In the Scotland Act 1998, in section 126, states that Scotland includes "so much of the internal waters and territorial sea of the United Kingdom as are adjacent to Scotland".

The Parliamentary Voting System and Constituencies Act 2011 refers to England, Scotland, Wales and Northern Ireland as "parts" of the United Kingdom in the following clause: "Each constituency shall be wholly in one of the four parts of the United Kingdom (England, Wales, Scotland and Northern Ireland)."

=== Other usage ===

==== European Union ====

For the purposes of NUTS 1 collection of statistical data in a format that is compatible with similar data collected in the European Union (on behalf of Eurostat), the United Kingdom was divided into twelve regions of approximately equal size. Scotland, Wales and Northern Ireland were regions in their own right while England was divided into nine regions. Following Brexit, the Office for National Statistics uses International Territorial Level, which is currently a mirror of the NUTS 1 system until the 2024 review.

===="Rest of the UK"====

The official term rest of the UK (RUK or rUK) is used in Scotland, for example in export statistics and in legislating for student funding.

== Identity and nationality ==

According to the British Social Attitudes Survey, there are broadly two interpretations of British identity, with ethnic and civic dimensions:

The first group, which we term the ethnic dimension, contained the items about birthplace, ancestry, living in Britain, and sharing British customs and traditions. The second, or civic group, contained the items about feeling British, respecting laws and institutions, speaking English, and having British citizenship.

Of the two perspectives of British identity, the civic definition has become the dominant idea and in this capacity, Britishness is sometimes considered an institutional or overarching state identity.
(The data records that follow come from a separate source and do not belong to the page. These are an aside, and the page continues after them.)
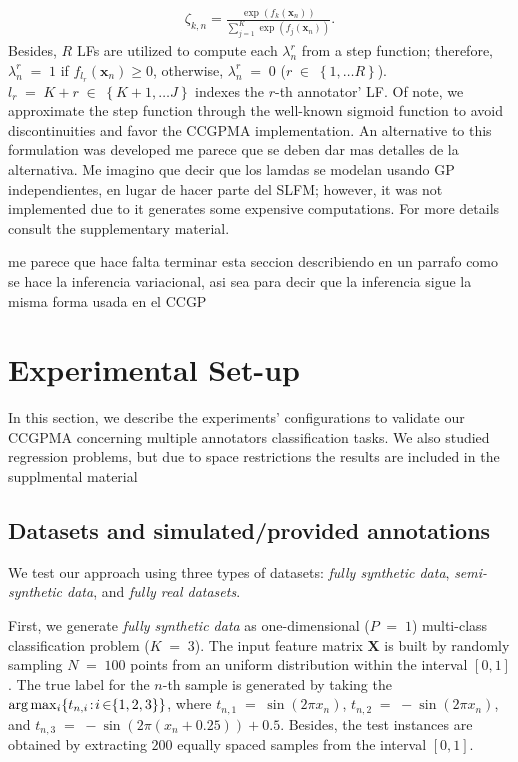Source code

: \documentclass[journal]{IEEEtran}
\providecommand{\ve}[1]{{\bm{#1}}}%
\providecommand{\mat}[1]{{\bm{#1}}} %
\DeclareMathOperator{\en}{\!\,\in\!\,}
\DeclareMathOperator{\igual}{\!\,=\!\,}
\providecommand{\s}[1]{\negthinspace#1\negthinspace}%
\providecommand{\ve}[1]{{\mathbf{#1}}}
\providecommand{\mat}[1]{{\mathbf{#1}}}
\newcommand{\comment}[2]{{\color{blue}#1} {\color{red}#2}}
\begin{document}
\begin{align}
\zeta_{k,n} = \frac{\exp(f_k(\ve{x}_n))}{\sum_{j=1}^{K}\exp(f_j(\ve{x}_n))}.
\end{align}
Besides, $R$ LFs are utilized to compute each ${\lambda}_n^r$ from a
step function; therefore, ${\lambda}_n^r\igual 1$ if
$f_{l_r}(\ve{x}_n)\geq 0$, otherwise, ${\lambda}_n^r\igual 0$  ($r\en
\left\{1, \dots R\right\}$). $l_r \igual K+r \en \left\{K+1, \dots
  J\right\}$ indexes the $r$-th annotator' LF. Of note, we approximate
the step function through the well-known sigmoid function to avoid
discontinuities and favor the CCGPMA implementation. \comment{An
  alternative to this formulation was developed}{me parece que se
  deben dar mas detalles de la alternativa. Me imagino que decir que
  los lamdas se modelan usando GP independientes, en lugar de hacer
  parte del SLFM}; however, it was not implemented due to it generates some expensive computations. For more details consult the supplementary material.

\comment{}{me parece que hace falta terminar esta seccion describiendo
en un parrafo como se hace la inferencia variacional, asi sea para
decir que la inferencia sigue la misma forma usada en el CCGP}

\section{Experimental Set-up}\label{sec:expsetup}
In this section, we describe the experiments' configurations
to validate our CCGPMA concerning multiple annotators classification
tasks. \comment{}{We also studied regression problems, but due to
  space restrictions the results are included in the supplmental material}

\subsection{Datasets and simulated/provided annotations}\label{sec:datasets}
We test our approach using three types of datasets:  \textit{fully synthetic data}, \textit{semi-synthetic data}, and \textit{fully real datasets}. 

First, we generate \textit{fully synthetic data} as one-dimensional ($P\igual1$) multi-class classification problem ($K\igual3$). The input feature matrix $\mat{X}$ is built by randomly sampling $N\igual100$ points from an uniform distribution within the interval $[0,1]$. The true label for the $n$-th sample is generated by taking the $\arg \max_i \{t_{n,i}\s{:}i\en\{1,2,3\}\}$, where $t_{n,1}\igual\sin(2\pi{x}_n)$, $t_{n,2}\igual-\sin(2\pi{x}_n)$, and $t_{n,3}\igual-\sin(2\pi({x}_n+0.25))+0.5$. Besides, the test instances are obtained by extracting $200$ equally spaced samples from the interval $[0,1]$.
\end{document}
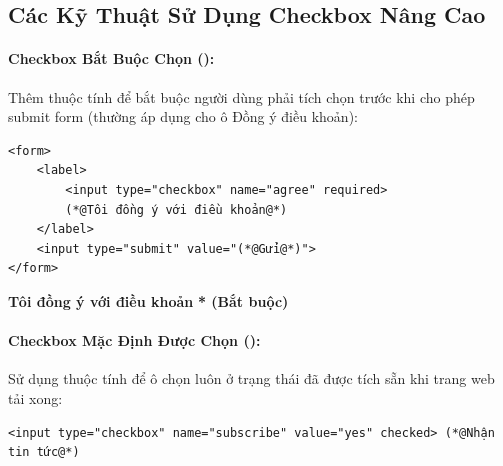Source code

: \subsection{Các Kỹ Thuật Sử Dụng Checkbox Nâng Cao}

\paragraph{Checkbox Bắt Buộc Chọn ():}
Thêm thuộc tính  để bắt buộc người dùng phải tích chọn trước khi cho phép submit form (thường áp dụng cho ô Đồng ý điều khoản):

\begin{codeWindow}
\begin{lstlisting}[language=HTML5]
<form>
    <label>
        <input type="checkbox" name="agree" required> 
        (*@Tôi đồng ý với điều khoản@*)
    </label>
    <input type="submit" value="(*@Gửi@*)">
</form>
\end{lstlisting}
\end{codeWindow}

\begin{browserWindow}
\sffamily\small
{} \; \textbf{Tôi đồng ý với điều khoản} \quad \textcolor{accentOrange}{\small\textbf{* (Bắt buộc)}} \\[6pt]
\end{browserWindow}

\paragraph{Checkbox Mặc Định Được Chọn ():}
Sử dụng thuộc tính  để ô chọn luôn ở trạng thái đã được tích sẵn khi trang web tải xong:

\begin{codeWindow}
\begin{lstlisting}[language=HTML5]
<input type="checkbox" name="subscribe" value="yes" checked> (*@Nhận tin tức@*)
\end{lstlisting}
\end{codeWindow}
This has been used to explain why first-, second- and third-generation immigrants are more likely to describe themselves as British, rather than English, Northern Irish, Scottish or Welsh, because it is an "institutional, inclusive" identity, that can be acquired through naturalisation and British nationality law; the vast majority of people in the United Kingdom who are from an ethnic minority feel British. However, this attitude is more common in England than in Scotland or Wales; "white English people perceived themselves as English first and as British second, and most people from ethnic minority backgrounds perceived themselves as British, but none identified as English, a label they associated exclusively with white people". Contrariwise, in Scotland and Wales "there was a much stronger
identification with each country than with Britain."

The Commission for Racial Equality found that with respect to notions of nationality in Britain, "the most basic, objective and uncontroversial conception of the British people is one that includes the English, the Scots and the Welsh". However, "English participants tended to think of themselves as indistinguishably English or British, while both Scottish and Welsh participants identified themselves much more readily as Scottish or Welsh than as British". Some people opted "to combine both identities" as "they felt Scottish or Welsh, but held a British passport and were therefore British", whereas others saw themselves as exclusively Scottish or exclusively Welsh and "felt quite divorced from the British, whom they saw as the English". Commentators have described this latter viewpoint as "nationalism", a rejection of British identity because some Scots and Welsh interpret it as "cultural imperialism imposed" upon the United Kingdom by "English ruling elites", or else a response to a historical misappropriation of equating the word "English" with "British", which has "brought about a desire among Scots, Welsh and Irish to learn more about their heritage and distinguish themselves from the broader British identity". The propensity for nationalistic feeling varies greatly across the UK and can rise and fall over time.

The 2011 census which asked about national identity found that responders in Great Britain predominantly chose English, Welsh and Scottish rather than British. Research has suggested that most people in England and Wales tend to see themselves as British, but that in Wales and Scotland in particular, Scottishness or Welshness tends to receive more emphasis. The 2022 National Scotland census which asked about national identity in Scotland found that from the populations responders at 89% had predominantly chose the Scottish only identity at 65.5% of the population, the percentage of those identifying as British only increased to 13.9%, those identifying as Scottish and British had reduced to 8.2%.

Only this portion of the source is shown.